What I want to see implimented.

You severely doubt the amount of intelligence and creativity people have. The nukes aren't going to suddenly make people fucking retarded. People have been making gunpowder for thousands of years, and guns since the Renaissance, using primers for atleast the past hundred odd years. Are people going to be manufacturing bullets in the days following the war? No. Are they in the weeks after? probably not. Months? maybe. Year? Likely. Two or three years? yes, they will.

Is every book going to be destroyed? Every piece of machinery? Every means of generating power?

Bows have been dead for fucking centuries, and they only exist now for nerds to harp about their fucking honor or some shit, or think they're cool, or for other nerds to go hunting with or some other performance thing.
 
Alesia said:
Dehydrated: 1 year
Freeze dried: 10 years
Canned: Indefinite so long as it's stored at the above mentioned frozen temperatures.
The colder, the longer it can last. That makes reactions slower, so even its natural decay will be delayed. Bacteria are affected too, they're slower to grow and reproduce under cold conditions. But I only thought of normal conditions, like when you find edible food in a shack. Maybe in a working vault it could last indefinitely.
 
Wintermind said:
You severely doubt the amount of intelligence and creativity people have. The nukes aren't going to suddenly make people fucking retarded. People have been making gunpowder for thousands of years, and guns since the Renaissance, using primers for atleast the past hundred odd years. Are people going to be manufacturing bullets in the days following the war? No. Are they in the weeks after? probably not. Months? maybe. Year? Likely. Two or three years? yes, they will.

Is every book going to be destroyed? Every piece of machinery? Every means of generating power?

Bows have been dead for fucking centuries, and they only exist now for nerds to harp about their fucking honor or some shit, or think they're cool, or for other nerds to go hunting with or some other performance thing.

Yes I do doubt most people's skills. seriously doubt them. I am as a friend of mine puts it a man a 1000 years apart, as I am interested in natural and primitive skill's, but I also work as a Unix & Windows Admin.

Most people today can't light a fire, go on at a BBQ ask if some one other than you without using Google can light a fire without BBQ Fluid, most can't (an a great number can't with the fluid). An fire is humanities most basic tool, I personally know metal workers who can't light a fire and use Gas powered forges for there work, that's a job that requires fire to happen.

And the point of the BBQ? Most people in society today only have skills that work for today's society. Very few of them are usable outside of the field they work in, an even then most of the skill's need modern tech to use that knowledge.

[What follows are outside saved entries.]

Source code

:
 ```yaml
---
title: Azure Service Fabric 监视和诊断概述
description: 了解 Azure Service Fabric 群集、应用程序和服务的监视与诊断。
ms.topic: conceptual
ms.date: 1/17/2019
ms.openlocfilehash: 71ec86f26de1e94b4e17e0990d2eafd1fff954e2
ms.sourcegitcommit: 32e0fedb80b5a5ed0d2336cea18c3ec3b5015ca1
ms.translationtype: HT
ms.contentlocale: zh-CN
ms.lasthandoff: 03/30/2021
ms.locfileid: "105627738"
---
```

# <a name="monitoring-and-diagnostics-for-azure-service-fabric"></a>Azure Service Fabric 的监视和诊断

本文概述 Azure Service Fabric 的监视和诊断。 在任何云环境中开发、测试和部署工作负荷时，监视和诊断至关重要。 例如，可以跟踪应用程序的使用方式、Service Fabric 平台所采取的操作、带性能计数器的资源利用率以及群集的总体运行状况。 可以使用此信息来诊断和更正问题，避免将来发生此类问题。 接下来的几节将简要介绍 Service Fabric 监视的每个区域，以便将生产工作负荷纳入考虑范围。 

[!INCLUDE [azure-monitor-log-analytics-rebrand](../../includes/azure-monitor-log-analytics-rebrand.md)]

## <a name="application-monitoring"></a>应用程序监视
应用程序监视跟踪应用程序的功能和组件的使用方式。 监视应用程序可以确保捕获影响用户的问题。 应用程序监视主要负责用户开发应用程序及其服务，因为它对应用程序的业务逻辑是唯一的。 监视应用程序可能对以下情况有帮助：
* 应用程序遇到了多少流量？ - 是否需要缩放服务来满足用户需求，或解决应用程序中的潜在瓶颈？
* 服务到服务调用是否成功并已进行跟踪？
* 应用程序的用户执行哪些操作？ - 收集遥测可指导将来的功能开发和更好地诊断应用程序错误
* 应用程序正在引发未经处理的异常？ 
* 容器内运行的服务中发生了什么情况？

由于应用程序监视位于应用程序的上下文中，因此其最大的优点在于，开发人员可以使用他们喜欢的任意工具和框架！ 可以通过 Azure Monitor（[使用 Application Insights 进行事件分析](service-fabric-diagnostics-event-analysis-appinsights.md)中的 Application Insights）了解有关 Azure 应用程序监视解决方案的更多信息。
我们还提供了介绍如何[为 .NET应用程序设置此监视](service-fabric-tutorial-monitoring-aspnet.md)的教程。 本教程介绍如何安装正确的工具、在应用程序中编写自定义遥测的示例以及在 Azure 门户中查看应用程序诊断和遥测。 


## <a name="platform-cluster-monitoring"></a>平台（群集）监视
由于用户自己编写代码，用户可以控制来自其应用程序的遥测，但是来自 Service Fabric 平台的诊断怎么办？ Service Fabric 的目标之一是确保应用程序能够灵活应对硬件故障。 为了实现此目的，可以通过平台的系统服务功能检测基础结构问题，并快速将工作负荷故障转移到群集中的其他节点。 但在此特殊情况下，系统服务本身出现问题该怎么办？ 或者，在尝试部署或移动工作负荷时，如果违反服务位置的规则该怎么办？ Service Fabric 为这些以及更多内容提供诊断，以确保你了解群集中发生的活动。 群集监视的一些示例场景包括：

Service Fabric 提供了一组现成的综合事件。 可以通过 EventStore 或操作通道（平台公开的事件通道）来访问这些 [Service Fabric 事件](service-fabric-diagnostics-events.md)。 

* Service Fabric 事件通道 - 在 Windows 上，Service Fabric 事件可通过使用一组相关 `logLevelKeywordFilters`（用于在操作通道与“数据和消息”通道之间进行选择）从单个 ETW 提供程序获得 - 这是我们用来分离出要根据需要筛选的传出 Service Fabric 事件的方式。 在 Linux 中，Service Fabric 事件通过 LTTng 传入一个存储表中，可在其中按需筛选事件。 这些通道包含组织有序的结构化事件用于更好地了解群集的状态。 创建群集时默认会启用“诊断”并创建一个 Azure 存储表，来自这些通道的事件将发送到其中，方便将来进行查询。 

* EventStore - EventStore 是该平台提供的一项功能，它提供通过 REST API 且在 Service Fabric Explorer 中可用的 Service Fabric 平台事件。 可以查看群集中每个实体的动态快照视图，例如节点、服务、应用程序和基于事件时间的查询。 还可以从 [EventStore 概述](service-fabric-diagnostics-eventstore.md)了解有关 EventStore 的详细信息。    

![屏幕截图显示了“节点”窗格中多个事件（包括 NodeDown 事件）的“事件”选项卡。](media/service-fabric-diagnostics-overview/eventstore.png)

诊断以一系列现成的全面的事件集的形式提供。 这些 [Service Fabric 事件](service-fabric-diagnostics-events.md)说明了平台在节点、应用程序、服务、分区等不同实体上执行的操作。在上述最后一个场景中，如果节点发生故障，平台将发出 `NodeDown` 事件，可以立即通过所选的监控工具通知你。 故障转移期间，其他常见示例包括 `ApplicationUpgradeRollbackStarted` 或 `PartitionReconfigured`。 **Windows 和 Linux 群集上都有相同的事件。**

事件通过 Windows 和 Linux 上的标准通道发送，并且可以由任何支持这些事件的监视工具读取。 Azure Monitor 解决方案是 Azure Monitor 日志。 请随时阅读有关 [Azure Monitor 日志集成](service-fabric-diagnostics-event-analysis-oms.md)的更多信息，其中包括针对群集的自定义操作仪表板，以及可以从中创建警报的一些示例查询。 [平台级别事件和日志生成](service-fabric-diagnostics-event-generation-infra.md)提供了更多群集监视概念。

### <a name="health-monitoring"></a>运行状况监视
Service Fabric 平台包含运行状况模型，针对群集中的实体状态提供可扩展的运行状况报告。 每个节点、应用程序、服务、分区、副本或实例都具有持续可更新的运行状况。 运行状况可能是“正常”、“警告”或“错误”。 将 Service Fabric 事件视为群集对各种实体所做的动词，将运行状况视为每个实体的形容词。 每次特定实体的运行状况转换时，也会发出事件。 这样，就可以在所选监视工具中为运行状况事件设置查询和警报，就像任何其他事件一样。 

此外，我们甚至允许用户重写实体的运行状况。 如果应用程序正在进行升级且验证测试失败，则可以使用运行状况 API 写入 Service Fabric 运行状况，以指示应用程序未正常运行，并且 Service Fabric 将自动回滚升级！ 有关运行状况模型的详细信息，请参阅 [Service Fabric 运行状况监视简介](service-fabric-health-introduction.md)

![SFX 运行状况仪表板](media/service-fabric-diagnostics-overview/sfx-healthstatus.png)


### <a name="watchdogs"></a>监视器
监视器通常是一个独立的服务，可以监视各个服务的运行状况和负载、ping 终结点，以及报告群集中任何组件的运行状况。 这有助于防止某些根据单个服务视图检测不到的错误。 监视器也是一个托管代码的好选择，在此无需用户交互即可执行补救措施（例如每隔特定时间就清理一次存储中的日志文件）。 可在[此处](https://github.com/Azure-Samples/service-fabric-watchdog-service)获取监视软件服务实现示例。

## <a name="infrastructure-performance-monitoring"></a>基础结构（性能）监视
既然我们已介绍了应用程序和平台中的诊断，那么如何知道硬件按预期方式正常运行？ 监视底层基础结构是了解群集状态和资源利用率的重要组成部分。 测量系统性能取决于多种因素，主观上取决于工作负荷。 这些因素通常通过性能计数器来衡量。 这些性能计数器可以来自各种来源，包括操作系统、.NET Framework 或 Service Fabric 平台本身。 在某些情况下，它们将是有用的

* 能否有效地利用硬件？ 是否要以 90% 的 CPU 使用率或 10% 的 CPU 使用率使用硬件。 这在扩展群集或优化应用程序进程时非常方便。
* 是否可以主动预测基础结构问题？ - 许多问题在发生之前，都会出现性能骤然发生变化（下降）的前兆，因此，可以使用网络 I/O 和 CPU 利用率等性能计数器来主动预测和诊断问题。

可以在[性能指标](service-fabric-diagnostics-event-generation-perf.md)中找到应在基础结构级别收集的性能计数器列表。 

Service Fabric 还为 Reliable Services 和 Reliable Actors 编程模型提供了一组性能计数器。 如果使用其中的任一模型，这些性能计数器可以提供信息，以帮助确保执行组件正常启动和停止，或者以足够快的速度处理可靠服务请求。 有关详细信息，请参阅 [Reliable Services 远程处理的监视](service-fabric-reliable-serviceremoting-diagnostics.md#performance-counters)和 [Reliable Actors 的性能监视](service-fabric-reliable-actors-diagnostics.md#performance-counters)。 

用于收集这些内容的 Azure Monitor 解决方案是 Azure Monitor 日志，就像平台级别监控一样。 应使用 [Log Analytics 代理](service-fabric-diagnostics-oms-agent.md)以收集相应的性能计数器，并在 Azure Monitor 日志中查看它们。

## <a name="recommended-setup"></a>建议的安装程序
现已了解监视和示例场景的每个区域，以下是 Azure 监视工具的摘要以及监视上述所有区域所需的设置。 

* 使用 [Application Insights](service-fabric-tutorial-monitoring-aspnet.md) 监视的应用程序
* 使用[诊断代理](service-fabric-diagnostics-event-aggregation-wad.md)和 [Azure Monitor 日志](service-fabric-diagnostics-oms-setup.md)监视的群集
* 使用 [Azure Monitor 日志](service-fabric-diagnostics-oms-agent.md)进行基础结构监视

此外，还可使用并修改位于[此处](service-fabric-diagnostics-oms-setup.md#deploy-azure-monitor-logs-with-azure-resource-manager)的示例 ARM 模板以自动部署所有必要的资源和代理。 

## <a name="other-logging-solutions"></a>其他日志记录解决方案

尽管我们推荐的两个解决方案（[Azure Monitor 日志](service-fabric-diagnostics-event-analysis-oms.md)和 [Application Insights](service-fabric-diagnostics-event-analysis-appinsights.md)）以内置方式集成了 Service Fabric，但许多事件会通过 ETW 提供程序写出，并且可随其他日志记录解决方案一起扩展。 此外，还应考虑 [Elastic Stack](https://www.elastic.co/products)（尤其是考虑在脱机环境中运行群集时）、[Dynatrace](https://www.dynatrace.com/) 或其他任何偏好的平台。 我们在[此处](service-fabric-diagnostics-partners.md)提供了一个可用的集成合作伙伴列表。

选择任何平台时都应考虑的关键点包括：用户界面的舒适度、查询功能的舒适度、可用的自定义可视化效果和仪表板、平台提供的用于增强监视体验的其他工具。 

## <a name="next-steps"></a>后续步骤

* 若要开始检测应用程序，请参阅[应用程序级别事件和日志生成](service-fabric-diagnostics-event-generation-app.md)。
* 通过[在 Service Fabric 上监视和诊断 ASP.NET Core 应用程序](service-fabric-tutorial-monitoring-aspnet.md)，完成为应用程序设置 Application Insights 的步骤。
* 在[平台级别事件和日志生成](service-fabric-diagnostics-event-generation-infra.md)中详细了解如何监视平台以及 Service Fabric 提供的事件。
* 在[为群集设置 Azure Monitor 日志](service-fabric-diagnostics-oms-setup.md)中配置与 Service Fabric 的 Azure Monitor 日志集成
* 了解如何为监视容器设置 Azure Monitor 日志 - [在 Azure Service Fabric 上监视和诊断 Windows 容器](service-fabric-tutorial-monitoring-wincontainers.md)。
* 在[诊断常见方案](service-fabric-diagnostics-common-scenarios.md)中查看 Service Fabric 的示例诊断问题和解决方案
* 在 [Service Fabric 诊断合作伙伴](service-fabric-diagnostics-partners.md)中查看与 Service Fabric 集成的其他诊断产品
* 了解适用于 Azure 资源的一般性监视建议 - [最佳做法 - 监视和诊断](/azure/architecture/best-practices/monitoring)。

For instance a metal worker today as I said before is used to ordering X tweaking Y resulting in Z. But a metal worker 60 let alone 100 years ago knows what the ore looks like, what the temp is to smelt it and the way to make his own tools from basic materials. A even better example is, my own Dad.

My Dad is a Nuclear Engineer. But he got his engineering root's working in a boiler fitters after school in the 50's, he attended Collage and joined the growth industry as a Welder in the mid 60's, today? Well he is a Decommissioning engineer, and one of the plants he is due to help pull apart is one of the ones he helped make. And at the moment they are starting to lay ground work.
A few weeks ago my Dad is sitting in the back of a meeting regarding some form of pipe, and it needed a special kind of bolt it was a L shape with a bit of a bend, the young guys started saying Where are we going to get that let's just knock a hole though this 8ft concrete wall, or where calling suppliers to see if they had anything that would match, and crys of we can't make that, etc this was time sensitive on this part of the job.
What did my Dad an his mates at the back of the room do? The walked up read the pipe map, talk for 5 min and drew up machinists plans to make the bolt.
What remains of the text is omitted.